Many women with disabilities identify themselves as feminists, but reject a pro-choice position on abortion, arguing that abortion is too often used as a form of eugenics against disability: this position is difficult for many non-disabled feminists to understand or accept. -- disability theologian, Deborah Beth Creamer (in Disability and Christian Theology, pg 17)
In 2002, as new parents of a daughter with Down Syndrome, we were informed that since our quality of life would be impacted by her potentially low quality life, we had the option of walking away from the hospital without her.
Have things changed much?
A century ago, Americans determined that since persons with disabilities obviously had a poor quality of life, the compassionate option was to remove them from society through a system of eugenic practices (institutionalization, forced sterilization, marriage laws). While the most egregious practices ended by 1930 the question on quality of life persisted, particularly within the medical profession.
A recent fascinating five-part webcomic, illustrated by a mother encountering potential cystic fibrosis in their child, reminded me of this point. The doctors (using a medical model of disability) informs them CF is a chronic, fatal disease, leading to a poor quality of life (part 2). The family thinks through options of terminating the pregnancy, following the doctors lead - worried that they would be contributing to pain if they brought the fetus to term (part 3). They rejoice when they find out their child does not have CF, or Down Syndrome, or any other genetic difference (part 4). The concluding panel extols the virtues of new tests, able to be performed in the first trimester, allowing families to make the decision to choose early termination (part 5).
Before I make potentially critical comments, I understand the pain, emotion, and the sense of loss of control that all families and parents encounter walking through these stages. I do not fault anyone for wondering, exploring, even cursing God during these times (read the Psalms).

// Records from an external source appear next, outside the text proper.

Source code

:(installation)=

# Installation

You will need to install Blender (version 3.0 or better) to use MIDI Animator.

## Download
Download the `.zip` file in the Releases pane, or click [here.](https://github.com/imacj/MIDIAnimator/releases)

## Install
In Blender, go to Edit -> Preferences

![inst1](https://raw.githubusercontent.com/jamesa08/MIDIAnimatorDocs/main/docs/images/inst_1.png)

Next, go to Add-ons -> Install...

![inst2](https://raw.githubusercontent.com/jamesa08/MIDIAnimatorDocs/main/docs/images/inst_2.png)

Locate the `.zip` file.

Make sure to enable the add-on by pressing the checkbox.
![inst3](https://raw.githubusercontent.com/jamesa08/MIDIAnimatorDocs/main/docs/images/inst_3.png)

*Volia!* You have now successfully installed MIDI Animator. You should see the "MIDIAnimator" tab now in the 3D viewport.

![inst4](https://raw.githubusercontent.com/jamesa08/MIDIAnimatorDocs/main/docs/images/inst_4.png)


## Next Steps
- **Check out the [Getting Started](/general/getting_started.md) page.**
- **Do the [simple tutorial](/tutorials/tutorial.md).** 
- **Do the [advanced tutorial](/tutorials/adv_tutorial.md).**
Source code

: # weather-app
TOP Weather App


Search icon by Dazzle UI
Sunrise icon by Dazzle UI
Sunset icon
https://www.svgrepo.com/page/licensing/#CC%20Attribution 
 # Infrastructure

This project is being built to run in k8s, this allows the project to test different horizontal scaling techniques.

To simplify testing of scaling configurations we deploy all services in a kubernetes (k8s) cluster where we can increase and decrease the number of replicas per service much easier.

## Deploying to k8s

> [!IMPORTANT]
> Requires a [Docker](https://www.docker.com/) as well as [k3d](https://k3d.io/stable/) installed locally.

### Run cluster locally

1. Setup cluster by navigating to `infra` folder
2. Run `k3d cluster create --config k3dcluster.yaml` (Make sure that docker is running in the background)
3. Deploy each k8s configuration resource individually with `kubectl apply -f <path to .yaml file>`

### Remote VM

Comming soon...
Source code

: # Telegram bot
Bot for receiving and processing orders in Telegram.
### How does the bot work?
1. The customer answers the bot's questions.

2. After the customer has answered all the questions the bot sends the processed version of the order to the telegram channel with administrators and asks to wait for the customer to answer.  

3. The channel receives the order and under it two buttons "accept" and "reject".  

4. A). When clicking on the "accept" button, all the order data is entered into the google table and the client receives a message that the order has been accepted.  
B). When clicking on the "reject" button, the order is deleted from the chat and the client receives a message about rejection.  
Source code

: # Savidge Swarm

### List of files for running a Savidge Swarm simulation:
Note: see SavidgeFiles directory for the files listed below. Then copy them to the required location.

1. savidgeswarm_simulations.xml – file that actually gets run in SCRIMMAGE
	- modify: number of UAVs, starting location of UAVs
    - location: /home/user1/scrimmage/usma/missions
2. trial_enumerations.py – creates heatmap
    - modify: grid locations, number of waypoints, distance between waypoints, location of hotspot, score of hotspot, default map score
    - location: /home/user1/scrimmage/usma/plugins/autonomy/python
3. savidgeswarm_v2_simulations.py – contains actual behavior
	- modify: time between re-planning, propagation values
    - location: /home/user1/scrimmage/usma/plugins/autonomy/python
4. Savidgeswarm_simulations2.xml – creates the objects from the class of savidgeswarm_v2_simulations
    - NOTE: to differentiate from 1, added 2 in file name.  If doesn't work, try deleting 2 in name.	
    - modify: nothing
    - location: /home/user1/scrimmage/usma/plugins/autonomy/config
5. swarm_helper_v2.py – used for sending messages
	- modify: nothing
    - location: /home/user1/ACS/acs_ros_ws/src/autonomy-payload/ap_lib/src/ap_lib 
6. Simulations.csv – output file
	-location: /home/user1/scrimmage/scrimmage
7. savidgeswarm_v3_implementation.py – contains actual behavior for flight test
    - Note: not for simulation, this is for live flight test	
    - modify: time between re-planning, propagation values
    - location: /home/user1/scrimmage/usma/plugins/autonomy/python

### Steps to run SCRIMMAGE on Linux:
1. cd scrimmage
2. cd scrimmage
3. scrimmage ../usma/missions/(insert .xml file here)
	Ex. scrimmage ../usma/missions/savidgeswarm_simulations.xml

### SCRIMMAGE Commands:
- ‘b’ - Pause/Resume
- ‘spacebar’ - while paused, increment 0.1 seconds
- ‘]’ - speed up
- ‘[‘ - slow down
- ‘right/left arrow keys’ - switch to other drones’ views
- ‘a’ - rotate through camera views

Yet, as a father, I can assure you that my quality of life since our daughter entered our lives is higher than it was before, even though I have less money, older cars, shorter vacations, and sleepless nights.
I grow concerned that "quality of life" of a person with a disability is often mistranslated as the "quality of life's convenience" for persons without a disability. A person with a disability becomes objectivized and loses their own agency. The temporarily able bodied person perceives that his own quality of life may decline if he has to enter into a mutual relationship with a person or child with a disability. As many studies have shown, the opposite is in fact true. Furthermore, I would posit that the quality of life for the whole human race would increase if we all entered into vulnerable relationships with those who are experiencing limited embodiment a few years before we are ultimately destined as well.
Human life is wondrous, multi-faceted mystery, shaped by a million different factors yet united by the imprint of God. Quality of life has less to do with our current limited embodiment as it does with our mutual love and relationships with family, friends, and if not them, our Savior. The metrics that do exist on measuring family quality of life recognize the influence of these factors. It definitely is not determined by money, status, or temporary ability. Quality of life can then truly only be determined by each person with a disability in conversation with their Creator.